男子は大村工、女子は九州文化が優勝 全日本バレー高校選手権長崎県大会

第75回全日本バレーボール高校選手権県大会は23日、男女の準決勝、決勝が行われ、男子は大村工が2年ぶり19度目、女子は九州文化学園が3年ぶり33度目の優勝を飾った。決勝でスパイクを放つ大村工のOP山口(左)と、九州文化学園のOH田中凛=島原市、島原復興アリーナ

 第75回全日本バレーボール高校選手権(春高)長崎県大会最終日は23日、島原市の島原復興アリーナで男女の準決勝と決勝が行われ、男子は大村工が2年ぶり19度目、女子は九州文化学園が3年ぶり33度目の優勝を飾った。両校は全国大会(来年1月4~8日・東京)の出場権を獲得した。
 男子決勝は大村工が佐世保南に3-0でストレート勝ち。立ち上がりこそリードを許したが、OP山口の連続得点をはじめ、OHの土井、松島の強打、フェイントで突き放していった。第1セットを25-18で先取し、第2、3セットも25-17、25-15で快勝。安元、浅田のMB陣は速攻やブロックで存在感を示した。
 女子決勝も九州文化学園が聖和女学院を3-0で退けた。第1セットを25-22で競り勝つと、第2、3セットは25-16、25-21で連取。堅守からOHの大串、田中凛、MBの足立、山本ら3年生が次々とスパイクを決めた。1年生セッター平川のトス回しも安定感があり、2年生のOP田中聖も要所で得点を重ねた。

◎大村工 鮮やかに強打/限界決めず日本一へ

 男子決勝の第3セット24-15。2段トスを迷わず振り抜いたU18日本代表、OH土井のスパイクが相手レシーブをかすめてコートに突き刺さる。昨年、6月の県高総体で11連覇を逃し、春高予選も12年ぶりに敗れていた大村工。屈辱を胸に今季は3月の県新人大会から県内で1セットも落とさず頂点に立った。
 朝長監督が「勝つことがすべての大会」と強調した上で「内容は良くない」と振り返ったこの日。それでも勝ちきる地力が備わっていた。中でも原動力になったのは2年生の土井、3年生のOP山口、OH松島らの強打。守備でやや精彩を欠いても、思い切りのいい攻撃で打開していった。

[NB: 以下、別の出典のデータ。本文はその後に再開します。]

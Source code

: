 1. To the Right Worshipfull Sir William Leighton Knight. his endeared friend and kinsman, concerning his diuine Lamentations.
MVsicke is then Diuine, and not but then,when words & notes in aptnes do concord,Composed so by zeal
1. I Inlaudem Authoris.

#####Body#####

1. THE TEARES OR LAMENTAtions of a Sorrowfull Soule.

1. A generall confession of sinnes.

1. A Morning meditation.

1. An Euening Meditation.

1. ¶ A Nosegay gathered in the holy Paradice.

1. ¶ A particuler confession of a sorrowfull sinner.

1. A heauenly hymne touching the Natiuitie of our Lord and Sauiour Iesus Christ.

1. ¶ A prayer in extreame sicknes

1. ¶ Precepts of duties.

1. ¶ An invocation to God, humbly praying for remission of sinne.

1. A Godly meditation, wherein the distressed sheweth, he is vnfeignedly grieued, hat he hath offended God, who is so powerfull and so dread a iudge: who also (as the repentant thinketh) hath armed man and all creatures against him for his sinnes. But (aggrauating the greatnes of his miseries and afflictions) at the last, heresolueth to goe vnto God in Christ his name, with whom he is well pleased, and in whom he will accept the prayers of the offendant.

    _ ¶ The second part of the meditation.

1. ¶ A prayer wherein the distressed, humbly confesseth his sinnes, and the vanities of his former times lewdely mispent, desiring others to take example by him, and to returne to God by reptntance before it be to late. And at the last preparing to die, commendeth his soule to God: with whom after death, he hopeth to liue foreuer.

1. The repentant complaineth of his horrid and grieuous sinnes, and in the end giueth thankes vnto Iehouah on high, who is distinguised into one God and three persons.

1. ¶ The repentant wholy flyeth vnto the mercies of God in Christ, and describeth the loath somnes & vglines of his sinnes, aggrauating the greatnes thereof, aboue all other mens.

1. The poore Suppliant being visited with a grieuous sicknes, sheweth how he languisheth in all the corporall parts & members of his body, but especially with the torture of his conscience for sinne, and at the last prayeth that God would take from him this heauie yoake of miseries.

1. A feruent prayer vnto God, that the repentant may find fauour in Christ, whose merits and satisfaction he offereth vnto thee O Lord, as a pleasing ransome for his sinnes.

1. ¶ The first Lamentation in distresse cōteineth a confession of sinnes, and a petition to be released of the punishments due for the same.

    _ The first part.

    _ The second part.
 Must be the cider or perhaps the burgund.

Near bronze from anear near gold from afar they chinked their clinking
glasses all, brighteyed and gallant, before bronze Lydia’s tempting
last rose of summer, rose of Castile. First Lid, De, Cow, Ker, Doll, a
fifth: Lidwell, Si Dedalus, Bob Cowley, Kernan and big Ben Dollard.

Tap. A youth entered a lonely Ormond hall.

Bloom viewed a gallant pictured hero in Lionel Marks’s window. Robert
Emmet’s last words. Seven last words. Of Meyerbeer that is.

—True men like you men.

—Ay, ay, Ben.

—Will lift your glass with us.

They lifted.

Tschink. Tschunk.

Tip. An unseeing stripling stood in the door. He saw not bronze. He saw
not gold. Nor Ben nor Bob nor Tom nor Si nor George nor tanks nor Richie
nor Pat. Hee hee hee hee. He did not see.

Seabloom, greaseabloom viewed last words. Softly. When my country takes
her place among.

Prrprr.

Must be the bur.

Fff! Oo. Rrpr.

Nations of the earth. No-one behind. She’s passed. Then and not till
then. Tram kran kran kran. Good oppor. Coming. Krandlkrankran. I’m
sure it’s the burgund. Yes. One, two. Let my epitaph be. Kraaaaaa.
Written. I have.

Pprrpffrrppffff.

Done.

【男子決勝、大村工-佐世保南】2年ぶりにV奪回し、ガッツポーズするOH松島(1)ら大村工の選手たち=島原復興アリーナ

 伝統のセンター線も躍動した。第3セット8-7と競り合った場面はMB安元が速攻と1枚ブロックでリードを広げ、相手タイムアウト直後も再び1枚で止めて3連続得点。一気に畳み掛けて最後は10点差をつけた。
 結果だけを見れば県内では完勝の1年間だったと言える。だが、指揮官と同じく選手たちも一様に納得していなかった。
 日本一を目標に掲げながら、夏のインターハイは決勝トーナメント1回戦、秋の栃木国体は2回戦で敗退。主将の松島は「このまま甘い気持ちで全国に行くのか、大村工で何をしに来たのかをもう一度確認してから行けるのか」。山口も「一人一人が限界を決めずにやっていきたい」と誓う。
 全国で勝って初めて、本当の復活だということをこのチームは理解している。

◎九文快勝 気持ち前面/3年ぶり歓喜の瞬間

 女子は九州文化学園が王座に返り咲いた。史上初のインターハイ中止、2年連続春高予選敗退…。秋の国体を含めて過去15度の日本一に輝いてきた名門の選手たちはこの3年間何度、悔し涙を流してきただろう。優勝の瞬間、それはようやく歓喜の涙に変わった。
 準決勝で創成館に第1セット18-22からストレート勝ちして、決勝は終始流れを渡さなかった。粘りの守備に観客席から「よく拾う」と感嘆の声が上がり、そのボールを攻撃陣が生かした。中心はやはり3年生だった。

【女子決勝、九州文化学園-聖和女学院】第3セット、ブロックに跳ぶ九州文化学園のMB足立(左)とOH大串=島原復興アリーナ

 7月に主将を降ろされたMB足立は準決勝途中に自ら出場を志願。「自分のことしか考えきれず、みんなに迷惑をかけてきた」。決勝はスタメンから活躍して輝きを取り戻した。OHの大串、田中凛も「感謝でいっぱいの3年間」と強打を連発。最後は、2月に右腕を骨折して苦しんできたMB山本のスパイクが相手ブロックを弾いた。
 「見てる人の心を揺さぶる」。主将の田中凛が口にするように、一球一球に魂を込めた。今季を締めくくる県タイトル、3年生にとって最初で最後の春高切符は、異例の3年間でも伝統の強い心を持ち続けた成果になった。レギュラーのうち、4人はOGの教え子でもある。チームを率いて43年、年明けには65歳を迎える井上監督の表情は少し満足そうに見えた。